[
https://issues.apache.org/jira/browse/OAK-634?page=com.atlassian.jira.plugin.system.issuetabpanels:comment-tabpanel&focusedCommentId=13581217#comment-13581217
]
Jukka Zitting commented on OAK-634:
-----------------------------------
bq. regarding your patch: do you have any figures on how that behaves in case
of millions of users and what
would be the possible impact of the synchronized map?
Not yet, it's just a rough first take on this.
That said, the size of the map as currently implemented costs a few hundred
bytes per password of a user who has successfully logged in after the
repository started. Thus for a system with a million users that *all* log in,
the map could grow to a few hundred megabytes.
The synchronization cost should be negligible as only the map itself is
synchronized, not the {{isSame}} calls, and as the map accesses are much faster
than the hash calculations surrounding them.

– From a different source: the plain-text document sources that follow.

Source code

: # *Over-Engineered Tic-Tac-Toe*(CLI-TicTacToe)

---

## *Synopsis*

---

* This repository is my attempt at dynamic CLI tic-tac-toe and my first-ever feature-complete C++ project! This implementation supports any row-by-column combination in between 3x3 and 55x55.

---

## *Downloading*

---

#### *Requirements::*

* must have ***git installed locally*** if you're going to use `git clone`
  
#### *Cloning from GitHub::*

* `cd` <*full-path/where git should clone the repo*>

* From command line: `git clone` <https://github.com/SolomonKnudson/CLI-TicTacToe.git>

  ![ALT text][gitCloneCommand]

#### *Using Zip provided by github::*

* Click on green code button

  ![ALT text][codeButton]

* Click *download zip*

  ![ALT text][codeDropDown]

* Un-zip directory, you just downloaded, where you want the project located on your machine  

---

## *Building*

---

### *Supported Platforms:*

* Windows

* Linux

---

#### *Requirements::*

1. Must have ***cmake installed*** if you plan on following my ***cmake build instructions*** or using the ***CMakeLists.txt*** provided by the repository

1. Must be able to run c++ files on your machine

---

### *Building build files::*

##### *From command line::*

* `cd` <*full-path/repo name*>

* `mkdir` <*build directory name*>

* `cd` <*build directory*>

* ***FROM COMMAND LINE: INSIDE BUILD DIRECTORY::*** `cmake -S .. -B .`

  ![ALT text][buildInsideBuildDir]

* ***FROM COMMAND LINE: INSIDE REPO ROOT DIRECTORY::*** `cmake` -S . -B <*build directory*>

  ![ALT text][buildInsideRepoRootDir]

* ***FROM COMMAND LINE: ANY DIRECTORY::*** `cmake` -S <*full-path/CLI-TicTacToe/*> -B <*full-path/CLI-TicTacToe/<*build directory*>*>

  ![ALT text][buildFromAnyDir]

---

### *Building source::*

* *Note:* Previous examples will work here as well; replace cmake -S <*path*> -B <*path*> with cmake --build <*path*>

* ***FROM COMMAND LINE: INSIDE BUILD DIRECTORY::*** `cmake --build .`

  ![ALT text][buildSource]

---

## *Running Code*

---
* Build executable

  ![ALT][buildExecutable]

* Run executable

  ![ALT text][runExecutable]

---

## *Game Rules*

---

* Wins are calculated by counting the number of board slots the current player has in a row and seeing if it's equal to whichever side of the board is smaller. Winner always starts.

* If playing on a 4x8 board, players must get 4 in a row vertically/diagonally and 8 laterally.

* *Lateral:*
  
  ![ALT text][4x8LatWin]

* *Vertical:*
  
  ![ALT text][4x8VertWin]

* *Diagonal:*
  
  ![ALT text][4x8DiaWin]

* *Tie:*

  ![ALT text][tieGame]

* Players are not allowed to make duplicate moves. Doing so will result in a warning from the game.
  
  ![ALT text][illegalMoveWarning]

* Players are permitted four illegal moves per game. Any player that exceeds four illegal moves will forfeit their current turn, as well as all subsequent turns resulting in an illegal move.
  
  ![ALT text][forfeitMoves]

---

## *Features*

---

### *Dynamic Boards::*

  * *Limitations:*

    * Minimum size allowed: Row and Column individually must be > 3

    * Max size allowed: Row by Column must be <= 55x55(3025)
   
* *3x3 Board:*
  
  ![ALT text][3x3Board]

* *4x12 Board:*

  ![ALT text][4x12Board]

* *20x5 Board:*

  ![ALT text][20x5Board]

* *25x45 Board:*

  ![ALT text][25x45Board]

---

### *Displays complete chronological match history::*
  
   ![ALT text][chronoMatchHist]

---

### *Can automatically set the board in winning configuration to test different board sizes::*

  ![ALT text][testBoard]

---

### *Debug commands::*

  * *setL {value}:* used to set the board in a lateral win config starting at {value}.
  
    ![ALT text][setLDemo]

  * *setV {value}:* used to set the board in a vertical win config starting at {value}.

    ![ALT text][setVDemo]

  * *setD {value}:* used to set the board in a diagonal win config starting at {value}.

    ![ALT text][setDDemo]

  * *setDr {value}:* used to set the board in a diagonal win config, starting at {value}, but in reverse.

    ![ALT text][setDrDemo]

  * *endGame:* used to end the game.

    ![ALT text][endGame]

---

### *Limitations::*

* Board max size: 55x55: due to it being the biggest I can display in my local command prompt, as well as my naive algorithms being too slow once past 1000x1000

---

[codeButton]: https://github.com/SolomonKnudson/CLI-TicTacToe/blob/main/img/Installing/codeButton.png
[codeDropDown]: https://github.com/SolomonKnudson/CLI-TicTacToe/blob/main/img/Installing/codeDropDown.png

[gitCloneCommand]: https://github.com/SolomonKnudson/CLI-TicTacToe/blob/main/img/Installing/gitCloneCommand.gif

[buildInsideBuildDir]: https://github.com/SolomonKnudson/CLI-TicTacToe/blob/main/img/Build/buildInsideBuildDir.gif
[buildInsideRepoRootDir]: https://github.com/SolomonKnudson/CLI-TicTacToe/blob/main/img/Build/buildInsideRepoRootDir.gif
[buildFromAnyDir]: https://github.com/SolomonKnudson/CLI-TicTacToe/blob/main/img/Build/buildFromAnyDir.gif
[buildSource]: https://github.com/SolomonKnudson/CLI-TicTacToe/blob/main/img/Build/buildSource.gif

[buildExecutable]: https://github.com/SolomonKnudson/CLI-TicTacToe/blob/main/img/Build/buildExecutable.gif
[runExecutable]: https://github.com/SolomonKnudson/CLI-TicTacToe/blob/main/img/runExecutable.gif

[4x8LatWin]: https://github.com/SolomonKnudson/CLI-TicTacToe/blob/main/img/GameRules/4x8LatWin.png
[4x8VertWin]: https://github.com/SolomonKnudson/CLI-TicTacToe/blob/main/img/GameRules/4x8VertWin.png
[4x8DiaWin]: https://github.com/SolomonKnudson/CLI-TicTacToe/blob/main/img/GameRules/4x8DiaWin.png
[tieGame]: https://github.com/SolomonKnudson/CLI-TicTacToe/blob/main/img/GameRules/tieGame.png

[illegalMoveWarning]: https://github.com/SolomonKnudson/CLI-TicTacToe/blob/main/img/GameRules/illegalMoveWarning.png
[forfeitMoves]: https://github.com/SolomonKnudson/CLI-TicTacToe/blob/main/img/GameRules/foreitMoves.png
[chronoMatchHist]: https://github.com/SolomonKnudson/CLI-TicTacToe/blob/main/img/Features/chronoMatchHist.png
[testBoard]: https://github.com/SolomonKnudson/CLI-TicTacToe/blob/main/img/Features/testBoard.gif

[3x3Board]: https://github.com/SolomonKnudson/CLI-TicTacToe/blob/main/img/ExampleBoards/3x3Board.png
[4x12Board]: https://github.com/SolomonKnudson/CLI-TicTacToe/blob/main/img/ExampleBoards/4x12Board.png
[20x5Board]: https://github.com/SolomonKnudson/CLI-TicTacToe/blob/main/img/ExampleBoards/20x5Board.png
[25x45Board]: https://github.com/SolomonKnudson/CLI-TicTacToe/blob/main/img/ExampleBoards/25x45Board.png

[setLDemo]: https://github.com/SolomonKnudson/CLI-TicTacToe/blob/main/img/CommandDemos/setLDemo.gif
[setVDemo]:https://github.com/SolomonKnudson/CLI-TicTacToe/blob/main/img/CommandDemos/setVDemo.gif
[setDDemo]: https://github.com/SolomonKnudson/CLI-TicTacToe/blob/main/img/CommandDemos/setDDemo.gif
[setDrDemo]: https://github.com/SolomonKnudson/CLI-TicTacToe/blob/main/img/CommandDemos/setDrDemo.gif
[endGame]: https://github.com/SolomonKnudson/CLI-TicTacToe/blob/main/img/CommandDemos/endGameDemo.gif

> PasswordUtility.isSame() performance bottleneck
> -----------------------------------------------
>
> Key: OAK-634
> URL: https://issues.apache.org/jira/browse/OAK-634
> Project: Jackrabbit Oak
> Issue Type: Improvement
> Components: core
> Reporter: Jukka Zitting
> Labels: performance
> Attachments: jackrabbit.patch, oak.patch
>
>
> The default 1000 SHA-256 iterations used for password hashes are seriously
> impacting the performance of login() calls. Here's a performance report of
> the number of milliseconds that a successful login takes with Jackrabbit 2.x
> and Oak (with an in-memory MK):
> {noformat}
> # Login min 10% 50% 90% max
> Jackrabbit 560 570 577 704 1522
> Oak-Memory 2537 2586 2630 2811 2916
> {noformat}
> Over 50% of that time is spent doing hash iterations in
> {{PasswordUtility.isSame()}}. This is a problem for two main reasons:
> # It severely drags down performance of acquiring a new session; something
> which should be essentially free.
> # It opens the denial of service attack vector of just bombarding a system
> with login attempts, which would cause CPU usage to spike.
> Iterating a password hash is a good idea for preventing offline attacks
> against a stolen password database (though instead of SHA-256 we should be
> using something like bcrypt that's explicitly designed and analyzed for this
> purpose), but the current implementation doesn't make much sense in a
> scenario like ours where we can expect dozens or hundreds of logins per
> second even in normal non-peak use cases. Password iteration makes more sense
> in use cases where logins are infrequent (e.g. once a day per user) and
> persisted through something like a session key.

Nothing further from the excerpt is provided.